On one hand, I support the idea of making sure that all people, regardless of demographics, are able to attain a comfortable middle-class lifestyle. To the extent that many students can't afford the college necessary to earn the degrees that make them attractive to employers, the proposal might become a good idea.

On the other hand, last week I proposed a Dickens age, namely 15 years of age. The proposal, where college is made free up to the normative age of 20, contradicts the concept of Dickens age. Recall that I defined the Dickens age to be the age at which a youngster can be encouraged to have a job -- that is, employment. A supporter of this Dickens age wouldn't be in favor of free schooling up to five years past that age. Instead of a plan to make college free, they would applaud a proposal to reduce the unemployment rate of youngsters from the Dickens age and above, to around the desirable rate for adults -- which, as I mentioned, is 5%

Reducing the unemployment rate for 15-year-old youngsters to 5% is politically complex. From an educational -- and especially a mathematical -- perspective, the idea is that a business that doesn't require its workers to know 12th grade math (calculus) should have no problem hiring a 15-year-old with only a ninth grade education.

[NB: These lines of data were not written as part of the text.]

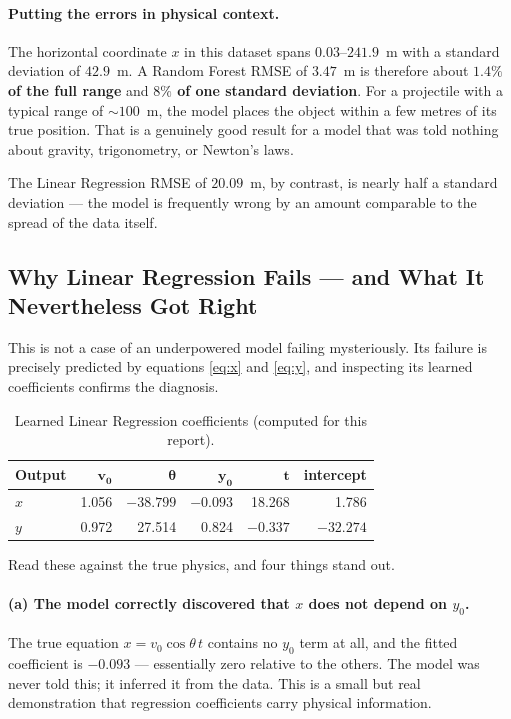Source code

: \documentclass[11pt,a4paper]{article}
\newcommand{\vzero}{v_{0}}
\newcommand{\yzero}{y_{0}}
\begin{document}
\paragraph{Putting the errors in physical context.}
The horizontal coordinate $x$ in this dataset spans $0.03$--$241.9$~m with a standard deviation of
$42.9$~m. A Random Forest RMSE of $3.47$~m is therefore about \textbf{$1.4\%$ of the full range} and
\textbf{$8\%$ of one standard deviation}. For a projectile with a typical range of ${\sim}100$~m,
the model places the object within a few metres of its true position. That is a genuinely good
result for a model that was told nothing about gravity, trigonometry, or Newton's laws.

The Linear Regression RMSE of $20.09$~m, by contrast, is nearly half a standard deviation --- the
model is frequently wrong by an amount comparable to the spread of the data itself.

\subsection{Why Linear Regression Fails --- and What It Nevertheless Got Right}\label{sec:whylinearfails}

This is not a case of an underpowered model failing mysteriously. Its failure is precisely predicted
by equations \eqref{eq:x} and \eqref{eq:y}, and inspecting its learned coefficients confirms the
diagnosis.

\begin{table}[h]
\centering
\caption{Learned Linear Regression coefficients (computed for this report).}
\label{tab:coef}
\begin{tabular}{@{}lrrrrr@{}}
\toprule
\textbf{Output} & $\boldsymbol{\vzero}$ & $\boldsymbol{\theta}$ & $\boldsymbol{\yzero}$ &
$\boldsymbol{t}$ & \textbf{intercept} \\
\midrule
$x$ & 1.056 & $-38.799$ & $-0.093$ & 18.268 & 1.786 \\
$y$ & 0.972 & 27.514    & 0.824    & $-0.337$ & $-32.274$ \\
\bottomrule
\end{tabular}
\end{table}

Read these against the true physics, and four things stand out.

\paragraph{(a) The model correctly discovered that $x$ does not depend on $\yzero$.}
The true equation $x=\vzero\cos\theta\,t$ contains no $\yzero$ term at all, and the fitted
coefficient is $-0.093$ --- essentially zero relative to the others. The model was never told this;
it inferred it from the data. This is a small but real demonstration that regression coefficients
carry physical information.
\end{document}
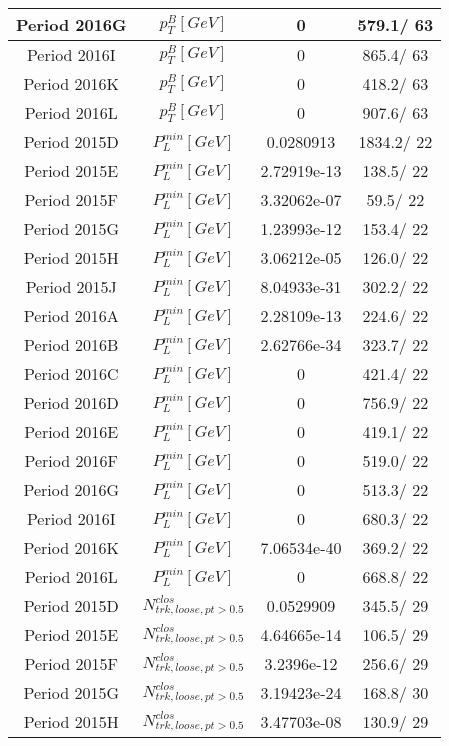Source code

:\documentclass{article}
\begin{document}
\begin{longtable}{c|c|c|c}
\hline
 Period 2016G & $p_{T}^{B} [GeV]$ & 0 & 579.1/ 63\\
\hline
 Period 2016I & $p_{T}^{B} [GeV]$ & 0 & 865.4/ 63\\
\hline
 Period 2016K & $p_{T}^{B} [GeV]$ & 0 & 418.2/ 63\\
\hline
 Period 2016L & $p_{T}^{B} [GeV]$ & 0 & 907.6/ 63\\
\hline
 Period 2015D & $P^{min}_{L} [GeV]$ & 0.0280913 & 1834.2/ 22\\
\hline
 Period 2015E & $P^{min}_{L} [GeV]$ & 2.72919e-13 & 138.5/ 22\\
\hline
 Period 2015F & $P^{min}_{L} [GeV]$ & 3.32062e-07 &  59.5/ 22\\
\hline
 Period 2015G & $P^{min}_{L} [GeV]$ & 1.23993e-12 & 153.4/ 22\\
\hline
 Period 2015H & $P^{min}_{L} [GeV]$ & 3.06212e-05 & 126.0/ 22\\
\hline
 Period 2015J & $P^{min}_{L} [GeV]$ & 8.04933e-31 & 302.2/ 22\\
\hline
 Period 2016A & $P^{min}_{L} [GeV]$ & 2.28109e-13 & 224.6/ 22\\
\hline
 Period 2016B & $P^{min}_{L} [GeV]$ & 2.62766e-34 & 323.7/ 22\\
\hline
 Period 2016C & $P^{min}_{L} [GeV]$ & 0 & 421.4/ 22\\
\hline
 Period 2016D & $P^{min}_{L} [GeV]$ & 0 & 756.9/ 22\\
\hline
 Period 2016E & $P^{min}_{L} [GeV]$ & 0 & 419.1/ 22\\
\hline
 Period 2016F & $P^{min}_{L} [GeV]$ & 0 & 519.0/ 22\\
\hline
 Period 2016G & $P^{min}_{L} [GeV]$ & 0 & 513.3/ 22\\
\hline
 Period 2016I & $P^{min}_{L} [GeV]$ & 0 & 680.3/ 22\\
\hline
 Period 2016K & $P^{min}_{L} [GeV]$ & 7.06534e-40 & 369.2/ 22\\
\hline
 Period 2016L & $P^{min}_{L} [GeV]$ & 0 & 668.8/ 22\\
\hline
 Period 2015D & $N^{clos}_{trk, loose, pt>0.5}$ & 0.0529909 & 345.5/ 29\\
\hline
 Period 2015E & $N^{clos}_{trk, loose, pt>0.5}$ & 4.64665e-14 & 106.5/ 29\\
\hline
 Period 2015F & $N^{clos}_{trk, loose, pt>0.5}$ & 3.2396e-12 & 256.6/ 29\\
\hline
 Period 2015G & $N^{clos}_{trk, loose, pt>0.5}$ & 3.19423e-24 & 168.8/ 30\\
\hline
 Period 2015H & $N^{clos}_{trk, loose, pt>0.5}$ & 3.47703e-08 & 130.9/ 29\\

\end{longtable}
\end{document}
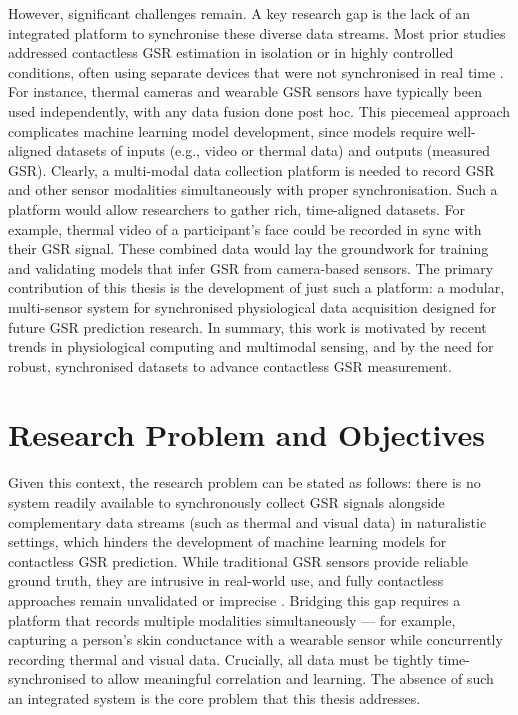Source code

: However, significant challenges remain. A key research gap is the lack of an integrated platform to synchronise these diverse data streams. Most prior studies addressed contactless GSR estimation in isolation or in highly controlled conditions, often using separate devices that were not synchronised in real time \citep{ref7}. For instance, thermal cameras and wearable GSR sensors have typically been used independently, with any data fusion done post hoc. This piecemeal approach complicates machine learning model development, since models require well-aligned datasets of inputs (e.g., video or thermal data) and outputs (measured GSR). Clearly, a multi-modal data collection platform is needed to record GSR and other sensor modalities simultaneously with proper synchronisation. Such a platform would allow researchers to gather rich, time-aligned datasets. For example, thermal video of a participant's face could be recorded in sync with their GSR signal. These combined data would lay the groundwork for training and validating models that infer GSR from camera-based sensors. The primary contribution of this thesis is the development of just such a platform: a modular, multi-sensor system for synchronised physiological data acquisition designed for future GSR prediction research. In summary, this work is motivated by recent trends in physiological computing and multimodal sensing, and by the need for robust, synchronised datasets to advance contactless GSR measurement.

\section{Research Problem and Objectives}
Given this context, the research problem can be stated as follows: there is no system readily available to synchronously collect GSR signals alongside complementary data streams (such as thermal and visual data) in naturalistic settings, which hinders the development of machine learning models for contactless GSR prediction. While traditional GSR sensors provide reliable ground truth, they are intrusive in real-world use, and fully contactless approaches remain unvalidated or imprecise \citep{ref8}. Bridging this gap requires a platform that records multiple modalities simultaneously --- for example, capturing a person's skin conductance with a wearable sensor while concurrently recording thermal and visual data. Crucially, all data must be tightly time-synchronised to allow meaningful correlation and learning. The absence of such an integrated system is the core problem that this thesis addresses.

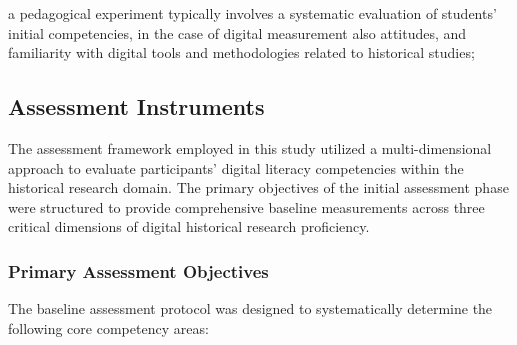  a pedagogical experiment typically involves a systematic evaluation of students' initial competencies, in the case of digital measurement also attitudes, and familiarity with digital tools and methodologies related to historical studies; 

\subsection{Assessment Instruments}

The assessment framework employed in this study utilized a multi-dimensional approach to evaluate participants' digital literacy competencies within the historical research domain. The primary objectives of the initial assessment phase were structured to provide comprehensive baseline measurements across three critical dimensions of digital historical research proficiency.

\subsubsection{Primary Assessment Objectives}

The baseline assessment protocol was designed to systematically determine the following core competency areas:

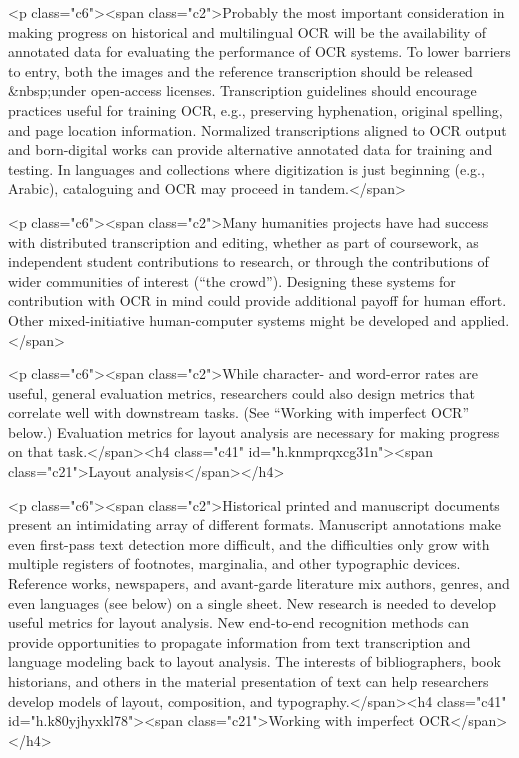 \documentclass[twoside,11pt]{report}
\begin{document}
<p class="c6"><span class="c2">Probably the most important consideration in making progress on historical and multilingual OCR will be the availability of annotated data for evaluating the performance of OCR systems. To lower barriers to entry, both the images and the reference transcription should be released &nbsp;under open-access licenses. Transcription guidelines should encourage practices useful for training OCR, e.g., preserving hyphenation, original spelling, and page location information. Normalized transcriptions aligned to OCR output and born-digital works can provide alternative annotated data for training and testing. In languages and collections where digitization is just beginning (e.g., Arabic), cataloguing and OCR may proceed in tandem.</span>

<p class="c6"><span class="c2">Many humanities projects have had success with distributed transcription and editing, whether as part of coursework, as independent student contributions to research, or through the contributions of wider communities of interest (``the crowd''). Designing these systems for contribution with OCR in mind could provide additional payoff for human effort. Other mixed-initiative human-computer systems might be developed and applied.</span>

<p class="c6"><span class="c2">While character- and word-error rates are useful, general evaluation metrics, researchers could also design metrics that correlate well with downstream tasks. (See ``Working with imperfect OCR'' below.) Evaluation metrics for layout analysis are necessary for making progress on that task.</span><h4 class="c41" id="h.knmprqxcg31n"><span class="c21">Layout analysis</span></h4>

<p class="c6"><span class="c2">Historical printed and manuscript documents present an intimidating array of different formats. Manuscript annotations make even first-pass text detection more difficult, and the difficulties only grow with multiple registers of footnotes, marginalia, and other typographic devices. Reference works, newspapers, and avant-garde literature mix authors, genres, and even languages (see below) on a single sheet. New research is needed to develop useful metrics for layout analysis. New end-to-end recognition methods can provide opportunities to propagate information from text transcription and language modeling back to layout analysis. The interests of bibliographers, book historians, and others in the material presentation of text can help researchers develop models of layout, composition, and typography.</span><h4 class="c41" id="h.k80yjhyxkl78"><span class="c21">Working with imperfect OCR</span></h4>
\end{document}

Perhaps here's an idea that could combine the president's proposal to make school more affordable with the concept of a Dickens age. Recall that the normative student completes 7th grade math, which is my graduation requirement, at age 13 -- two years before the Dickens age. Then those intervening years could serve the same purpose as community college. Opportunities available at the junior college level -- including, most importantly, vocational training -- could be made available to those students age 13-15, so that when they leave school at the Dickens age, they will be more attractive to some employers.

I'd argue that as far as math is concerned, the normative student would keep on taking math classes at the 8th and 9th grade standards mentioned earlier this week (based on Singapore Secondary Two and Three), but it would not be terrible if they don't pass these classes, especially if they plan on applying to a job not requiring that much math.

Today is an activity day. As I mentioned earlier this week, I just can't resist presenting Pythagorean Proof #9 (from the Cut the Knot webpage) as an activity. To do this, we cut out the four right triangles (with sides of length a, b, and c) and the three squares (one square each with sides of length a, b, and c).

Then the students try to fit the four triangles and the squares of length a and b inside of the larger target square. Afterward, the students try to fit the four triangles, and now only the square of length c, inside of the same target square. I've found that this second puzzle is harder for the students, since they usually don't think to tilt the square of area c to make it fit with the four triangles.

The Cut the Knot webpage states that this proof doesn't require the students to know the formula for the area of the triangle. All that's needed is the area of a square -- and that's trivial, since we just take the side length and square it. So we can simply call the area of each triangle T. Notice that the area of the target square is both 4T + a^2 + b^2 (four triangles, a and b squares) and 4T + c^2. We write:

4T + a^2 + b^2 = 4T + c^2
a^2 + b^2 = c^2

therefore completing the proof of the Pythagorean Theorem. QED

This activity likely won't take the whole period. And so I provide another activity. Once again, the Exploration Questions at the end of the sections often lend themselves to good activities. Since we just finished Section 11-4 on the Midpoint Formula, we consider Question 26:

The center of gravity of a polygonal region with more than three sides is not generally the same point as the center of gravity of its vertices. Cut a nonsymmetric convex polygonal region out of cardboard.

a. By trial and error, find the point where the region will balance on the tip of a pin.
b. By putting the region on graph paper, find the center of gravity of its vertices and determine how close your point in part a is to this point.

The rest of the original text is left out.